Have you ever drank Tuaca or Harveys, or got excited when you saw it for sale outside of Sussex?
Have you ever arranged to meet someone at the Clock Tower? (nb: also counts if you arranged to meet at the long-gone ‘Wishing Well’)
Do you know someone who has, or have you, ever voted Green?
Have you ever snubbed a chain store to spend more on something identical from a local independent shop?
Have you ever seen Katie Price / Zoe Ball / Norman Cook / Chris Eubank / Steve Coogan / Nick Cave out shopping?
Have you ever had a full meal after midnight in Buddies or the All Night Market Diner?
Do you know where the Number 1 bus goes?
Have you ever tried to get in a car that had a different coloured bonnet, thinking it was a taxi?
Have you ever argued which one of Uncle Sam’s / Grubbs burgers are better?
Do you find the name ‘Dyke Road’ completely unfunny?

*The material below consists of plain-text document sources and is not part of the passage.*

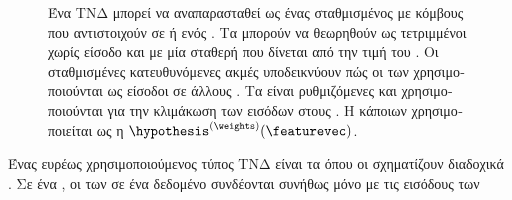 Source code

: {{\begin{figure}[H]
 		{
		\caption{\foreignlanguage{greek}{Ένα ΤΝΔ μπορεί να αναπαρασταθεί ως ένας σταθμισμένος}  
			\foreignlanguage{greek}{με κόμβους που αντιστοιχούν σε}  \foreignlanguage{greek}{ή}  
			\foreignlanguage{greek}{ενός} . \foreignlanguage{greek}{Τα}  \foreignlanguage{greek}{μπορούν 
			να θεωρηθούν ως τετριμμένοι}  \foreignlanguage{greek}{χωρίς είσοδο και με μία σταθερή}  
			\foreignlanguage{greek}{που δίνεται από την τιμή} \foreignlanguage{greek}{του} . \foreignlanguage{greek}{Οι 
			σταθμισμένες κατευθυνόμενες ακμές υποδεικνύουν πώς οι}  \foreignlanguage{greek}{των}  
			\foreignlanguage{greek}{χρησιμοποιούνται ως είσοδοι σε άλλους} . \foreignlanguage{greek}{Τα} 
			 \foreignlanguage{greek}{είναι ρυθμιζόμενες}  \foreignlanguage{greek}{και 
			χρησιμοποιούνται για την κλιμάκωση των εισόδων στους} . \foreignlanguage{greek}{Η}  
			\foreignlanguage{greek}{κάποιων}  \foreignlanguage{greek}{χρησιμοποιείται ως η}  
			$\hypothesis^{(\weights)}(\featurevec)$. \label{fig_ANN_DAG_dict}} }
 		\end{figure}
		\foreignlanguage{greek}{Ένας ευρέως χρησιμοποιούμενος τύπος ΤΝΔ είναι τα}  \foreignlanguage{greek}{όπου 
		οι}  \foreignlanguage{greek}{σχηματίζουν διαδοχικά} . \foreignlanguage{greek}{Σε ένα} 
		, \foreignlanguage{greek}{οι}  \foreignlanguage{greek}{των}  
		\foreignlanguage{greek}{σε ένα δεδομένο}  \foreignlanguage{greek}{συνδέονται συνήθως μόνο με τις εισόδους των} 
}}
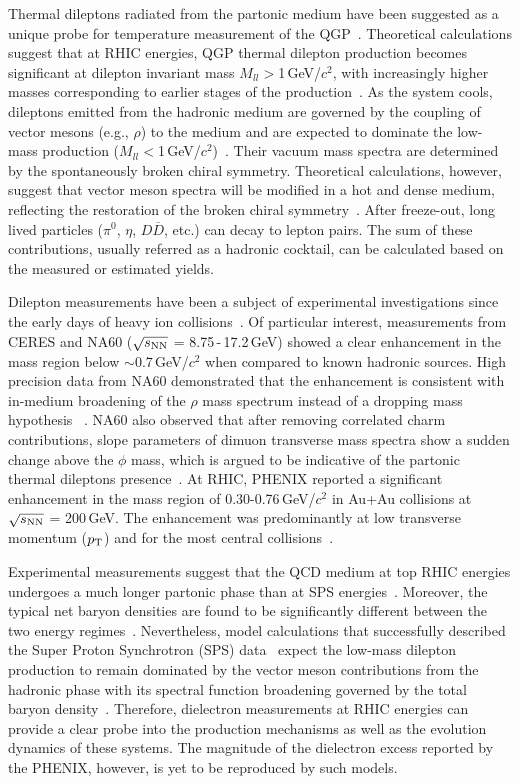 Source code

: \documentclass[twocolumn,showpacs,amsmath,amssymb,superscriptaddress,nofootinbib]{revtex4-1}
\newcommand{\sNN}{$\sqrt{s_{\rm NN}}$ }
\newcommand{\GeVcsq}{GeV/$c^2$ }
\begin{document}
Thermal dileptons radiated from the partonic medium have been suggested as a unique probe for temperature measurement of the QGP~\cite{Shuryak}.
Theoretical calculations suggest that at RHIC energies, QGP thermal dilepton production becomes significant at dilepton invariant mass $M_{ll}>$1\,GeV/$c^2$, with increasingly higher masses corresponding to earlier stages of the production~\cite{RappThermalEE}.
As the system cools, dileptons emitted from the hadronic medium are governed by the coupling of vector mesons (e.g., $\rho$) to the medium and are expected to dominate the low-mass production ($M_{ll}<$1\,GeV/$c^2$)~\cite{RappWambach}. Their vacuum mass spectra are determined by the spontaneously broken chiral symmetry. Theoretical calculations, however, suggest that vector meson spectra will be modified in a hot and dense medium, reflecting the restoration of the broken chiral symmetry~\cite{BrownRho,RappWambach2}.
After freeze-out, long lived particles ($\pi^0$, $\eta$, $D\overline{D}$, etc.) can decay to lepton pairs. The sum of these contributions, usually referred as a hadronic cocktail, can be calculated based on the measured or estimated yields.

Dilepton measurements have been a subject of experimental investigations since the early days of heavy ion collisions~\cite{DLS,HADES,HELIOS3,CERES,NA60,PHENIX}.
Of particular interest, measurements from CERES and NA60 (\sNN = 8.75\,-\,17.2\,GeV)
showed a clear enhancement in the mass region below $\sim$0.7\,\GeVcsq when compared to known hadronic sources. High precision data from NA60 demonstrated that the enhancement is consistent with in-medium broadening of the $\rho$ mass spectrum instead of a dropping mass hypothesis ~\cite{NA60,Rapp4SPS,Renk4SPS,Dusling4SPS,PHSD4SPS}. NA60 also observed that after removing correlated charm contributions, slope parameters of dimuon transverse mass spectra show a sudden change above the $\phi$ mass, which is argued to be indicative of the partonic thermal dileptons presence~\cite{NA60}.
At RHIC, PHENIX reported a significant enhancement in the mass region of 0.30-0.76\,GeV/$c^2$ in Au+Au collisions at \sNN = 200\,GeV. The enhancement was predominantly at low transverse momentum ($p_{\rm T}$) and for the most central collisions~\cite{PHENIX}.

Experimental measurements suggest that the QCD medium at top RHIC energies undergoes a much longer partonic phase than at SPS energies~\cite{STARwhitepaper}. Moreover, the typical net baryon densities are found to be significantly different between the two energy regimes~\cite{PiKPSpectra}. Nevertheless, model calculations that successfully described the Super Proton Synchrotron (SPS) data~\cite{Rapp4SPS,Renk4SPS,Dusling4SPS,PHSD4SPS} expect the low-mass dilepton production to remain dominated by the vector meson contributions from the hadronic phase  with its spectral function broadening governed by the total baryon density~\cite{RappThermalEE}.
Therefore, dielectron measurements at RHIC energies can provide a clear probe into the production mechanisms as well as the evolution dynamics of these systems.
The magnitude of the dielectron excess reported by the PHENIX, however, is yet to be reproduced by such models.
\end{document}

Is there currently something in your living room you found on the beach / in a skip / at the old Brighton station car boot sale?
Do you call Brighton pier the Palace pier or have ever said crossly, “It’s North Laine, not North Lanes?”

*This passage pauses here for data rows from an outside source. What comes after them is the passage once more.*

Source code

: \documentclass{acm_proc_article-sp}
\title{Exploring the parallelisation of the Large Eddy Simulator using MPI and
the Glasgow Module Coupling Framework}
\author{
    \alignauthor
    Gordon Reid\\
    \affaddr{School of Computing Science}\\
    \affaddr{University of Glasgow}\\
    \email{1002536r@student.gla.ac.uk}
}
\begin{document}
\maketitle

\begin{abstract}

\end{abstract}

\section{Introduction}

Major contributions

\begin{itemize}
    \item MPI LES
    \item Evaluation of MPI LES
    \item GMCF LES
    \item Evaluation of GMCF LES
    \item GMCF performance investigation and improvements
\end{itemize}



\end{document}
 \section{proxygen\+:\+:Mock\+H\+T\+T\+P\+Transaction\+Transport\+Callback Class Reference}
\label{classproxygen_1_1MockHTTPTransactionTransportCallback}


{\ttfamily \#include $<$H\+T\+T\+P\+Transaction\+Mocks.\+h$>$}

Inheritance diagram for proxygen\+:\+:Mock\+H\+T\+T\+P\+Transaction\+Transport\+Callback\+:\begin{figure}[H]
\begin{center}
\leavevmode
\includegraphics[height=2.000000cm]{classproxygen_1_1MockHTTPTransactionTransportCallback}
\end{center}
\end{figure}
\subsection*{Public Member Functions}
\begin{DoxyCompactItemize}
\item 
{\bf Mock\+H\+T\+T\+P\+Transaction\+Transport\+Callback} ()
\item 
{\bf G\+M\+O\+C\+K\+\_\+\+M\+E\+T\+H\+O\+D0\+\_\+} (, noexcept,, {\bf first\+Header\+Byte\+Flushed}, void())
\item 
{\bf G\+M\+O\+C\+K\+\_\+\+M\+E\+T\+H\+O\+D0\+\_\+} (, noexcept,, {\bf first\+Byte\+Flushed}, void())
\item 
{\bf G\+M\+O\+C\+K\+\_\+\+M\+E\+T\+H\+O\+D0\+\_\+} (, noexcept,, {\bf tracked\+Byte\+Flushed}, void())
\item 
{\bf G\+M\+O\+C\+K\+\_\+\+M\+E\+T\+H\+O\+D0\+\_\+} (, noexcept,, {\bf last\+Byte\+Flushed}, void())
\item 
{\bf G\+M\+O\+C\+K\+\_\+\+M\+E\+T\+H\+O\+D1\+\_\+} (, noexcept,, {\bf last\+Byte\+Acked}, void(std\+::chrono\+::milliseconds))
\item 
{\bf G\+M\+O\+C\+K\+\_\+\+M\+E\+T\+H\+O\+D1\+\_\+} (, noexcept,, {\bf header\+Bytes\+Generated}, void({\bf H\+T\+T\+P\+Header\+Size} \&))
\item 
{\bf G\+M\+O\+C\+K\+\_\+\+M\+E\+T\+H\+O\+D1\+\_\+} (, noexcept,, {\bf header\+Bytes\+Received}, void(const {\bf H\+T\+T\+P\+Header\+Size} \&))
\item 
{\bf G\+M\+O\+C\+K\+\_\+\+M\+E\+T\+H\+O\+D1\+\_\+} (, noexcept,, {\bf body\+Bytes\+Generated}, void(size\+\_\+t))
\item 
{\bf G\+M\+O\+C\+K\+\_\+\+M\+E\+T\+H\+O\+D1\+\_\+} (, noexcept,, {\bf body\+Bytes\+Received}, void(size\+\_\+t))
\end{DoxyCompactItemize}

Do you use a medical remedy that you bought locally, on recommendation, that you now swear by, despite it having no clinical basis?
Results:
0-2: Completely non-Brightonian. You’ve been heard referring to it as London-by-the-sea while sat drinking a Starbucks in Churchill Square.
3-5: Not Brightonian. You don’t scoff at people calling Portslade ‘West Hove’ and when people shout out ‘Seagulls!’, you look up.
6-9: Almost Brightonian. You can successfully navigate the Lanes by pubs alone and have bought a ‘Thameslink only’ ticket by mistake.
10-13: Brightonian. You refuse to enter any establishment on West Street and can magically find parking spaces near the seafront, even on a Saturday.
14-17: You’re almost too Brighton. You weep daily at the state of the West Pier and have a dolphin surrounded by martlets tattooed onto your bottom.